It’s one thing to offer cogent analysis of cultural differences on a blog or in a book. It’s quite another to see it played out on the evening news or in the streets of Great Britain and France.
The new British government, a strange mix of conservative and liberal politicians, has just introduced a new austerity budget. It will lay off nearly 500,000 state employees and cut public spending drastically. From the BBC to student subsidies, the British government will be cutting just about everything.
By all appearances, the British people are reacting stoically to this bad news. They are taking it all in with their own proverbial stiff upper lip.
And this, as Anne Applebaum reminds us, is essential to the British character and British culture. Link here.
As everyone knows, the British queue up; they have a strong sense of propriety and decorum; they attach great importance to good manners. Above and beyond everything else, but especially in time of trouble, Britain plays by the rules.
Their national stoicism does not allow them to complain, to protest, to express their deepest feelings, or to tear their country apart. It limits their capacity for self-indulgence and for life's more delicate pleasures. Britain is far better known for its beer; France for its wine.
Across the Channel the government of Nicholas Sarkozy has been trying to reform the pension system. It has proposed increasing the retirement age from 60 to 62 and moving the age at which one can receive a full pension from 65 to 67.
The result has been chaos. Labor unions have pretty much declared war on the Sarkozy government. Millions of people went on strike; most of the country has been shut down; the French economy has been crippled.
Students, seeing this as a reprise of the now legendary May ‘68 demonstrations, have joined the fray. They do not seem to care that if the protests succeed, they will be paying for the increased pension costs.
Student participation is not about self-interest. If I were to guess, I would say that it is a rite of passage that makes them feel authentically French.
If being English means adopting an attitude of stoic forbearance and learning to play by the rules, being French means storming today’s version of the Bastille. In other words, it means re-enacting one of the supposedly glorious moments in French history.
Again, the difference is primarily cultural. It shows how different peoples conduct their lives. In Britain what matters is sportsmanship. Win or lose you must observe the rules of proper decorum.
In France, what matters is drama. Young and old the French are masters of political theater. They love the arts. And they love sentiment and emotion. They do not believe that they were put on earth to work; they are here to enjoy the finer, more sensuous pleasures, and to show the world how to live.
The French love love; they are accomplished gastronomes; they are masters of fashion and style; they appreciate the finer things in life. They see life as a work of art. Life should provide exquisite pleasures, intense emotions, and as much enjoyment as you can squeeze out of it.
They do not much like playing by the rules because that reduces drama, and makes emotions less intense.
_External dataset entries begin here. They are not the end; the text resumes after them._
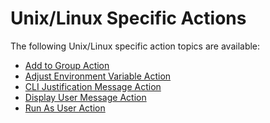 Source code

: [title]: # (Unix/Linux)
[tags]: # (actions,*nix)
[priority]: # (2)
# Unix/Linux Specific Actions

The following Unix/Linux specific action topics are available:

* [Add to Group Action](add-to-group.md)
* [Adjust Environment Variable Action](adj-env-var.md)
* [CLI Justification Message Action](cli-just-msg.md)
* [Display User Message Action](display-user-msg.md)
* [Run As User Action](run-as-user.md)
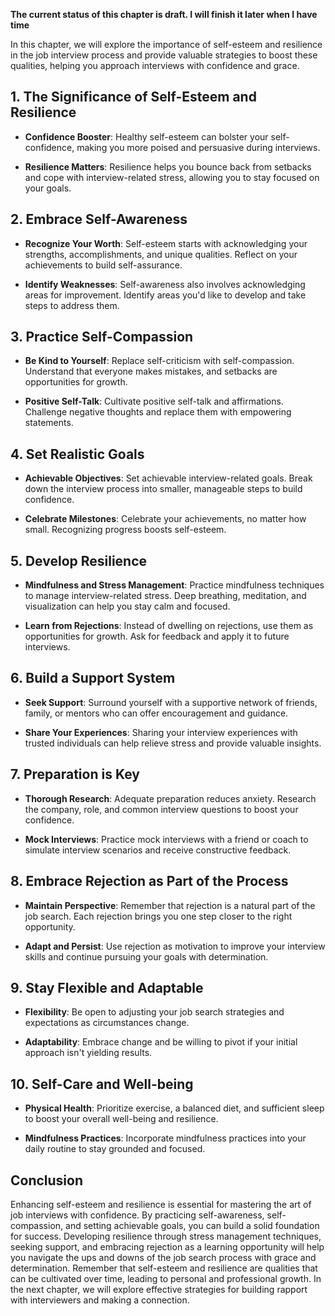 **The current status of this chapter is draft. I will finish it later when I have time**

In this chapter, we will explore the importance of self-esteem and resilience in the job interview process and provide valuable strategies to boost these qualities, helping you approach interviews with confidence and grace.

**1. The Significance of Self-Esteem and Resilience**
-----------------------------------------------------

* **Confidence Booster**: Healthy self-esteem can bolster your self-confidence, making you more poised and persuasive during interviews.

* **Resilience Matters**: Resilience helps you bounce back from setbacks and cope with interview-related stress, allowing you to stay focused on your goals.

**2. Embrace Self-Awareness**
-----------------------------

* **Recognize Your Worth**: Self-esteem starts with acknowledging your strengths, accomplishments, and unique qualities. Reflect on your achievements to build self-assurance.

* **Identify Weaknesses**: Self-awareness also involves acknowledging areas for improvement. Identify areas you'd like to develop and take steps to address them.

**3. Practice Self-Compassion**
-------------------------------

* **Be Kind to Yourself**: Replace self-criticism with self-compassion. Understand that everyone makes mistakes, and setbacks are opportunities for growth.

* **Positive Self-Talk**: Cultivate positive self-talk and affirmations. Challenge negative thoughts and replace them with empowering statements.

**4. Set Realistic Goals**
--------------------------

* **Achievable Objectives**: Set achievable interview-related goals. Break down the interview process into smaller, manageable steps to build confidence.

* **Celebrate Milestones**: Celebrate your achievements, no matter how small. Recognizing progress boosts self-esteem.

**5. Develop Resilience**
-------------------------

* **Mindfulness and Stress Management**: Practice mindfulness techniques to manage interview-related stress. Deep breathing, meditation, and visualization can help you stay calm and focused.

* **Learn from Rejections**: Instead of dwelling on rejections, use them as opportunities for growth. Ask for feedback and apply it to future interviews.

**6. Build a Support System**
-----------------------------

* **Seek Support**: Surround yourself with a supportive network of friends, family, or mentors who can offer encouragement and guidance.

* **Share Your Experiences**: Sharing your interview experiences with trusted individuals can help relieve stress and provide valuable insights.

**7. Preparation is Key**
-------------------------

* **Thorough Research**: Adequate preparation reduces anxiety. Research the company, role, and common interview questions to boost your confidence.

* **Mock Interviews**: Practice mock interviews with a friend or coach to simulate interview scenarios and receive constructive feedback.

**8. Embrace Rejection as Part of the Process**
-----------------------------------------------

* **Maintain Perspective**: Remember that rejection is a natural part of the job search. Each rejection brings you one step closer to the right opportunity.

* **Adapt and Persist**: Use rejection as motivation to improve your interview skills and continue pursuing your goals with determination.

**9. Stay Flexible and Adaptable**
----------------------------------

* **Flexibility**: Be open to adjusting your job search strategies and expectations as circumstances change.

* **Adaptability**: Embrace change and be willing to pivot if your initial approach isn't yielding results.

**10. Self-Care and Well-being**
--------------------------------

* **Physical Health**: Prioritize exercise, a balanced diet, and sufficient sleep to boost your overall well-being and resilience.

* **Mindfulness Practices**: Incorporate mindfulness practices into your daily routine to stay grounded and focused.

**Conclusion**
--------------

Enhancing self-esteem and resilience is essential for mastering the art of job interviews with confidence. By practicing self-awareness, self-compassion, and setting achievable goals, you can build a solid foundation for success. Developing resilience through stress management techniques, seeking support, and embracing rejection as a learning opportunity will help you navigate the ups and downs of the job search process with grace and determination. Remember that self-esteem and resilience are qualities that can be cultivated over time, leading to personal and professional growth. In the next chapter, we will explore effective strategies for building rapport with interviewers and making a connection.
We are far more cognizant of what is happening on the streets of France than we are of what is happening in the British parliament. Strangely, we are so transfixed by the French strikes that we are only barely aware of what is going on in the French legislature.
Public theater will always attract the most attention. It lends itself most naturally to narrative. It leads the news; it is eminently cinematic; and it provokes extensive mythmaking.
In the end, it accomplishes little. Except that you can will have great stories to tell your grandchildren.
The British seem ready to buckle down, to put their collective noses to the grindstone, and to get back to work. The French, as Charles Krauthammer suggested, are indulging in political decadence.
Theirs is a fight against work. Strangely, the French protestors are fighting for more leisure. They are defending a culture that guarantees every full-time worker five weeks of annual vacation. They are expressing their deepest feelings in street protests and political drama.
As for the realities, the protesters seem to be wildly oblivious to the basic requirement to pay one’s bills. They, like their counterparts in Greece, seem not to be aware of budgetary realities. They want to enjoy life and they do not much care who pays.
That is why the French invented the concept of the Other. The Other is always the one who pays.
It is a strange culture, one that seems alien to America. But, then again, who knows which way America will turn when its bills start to come due.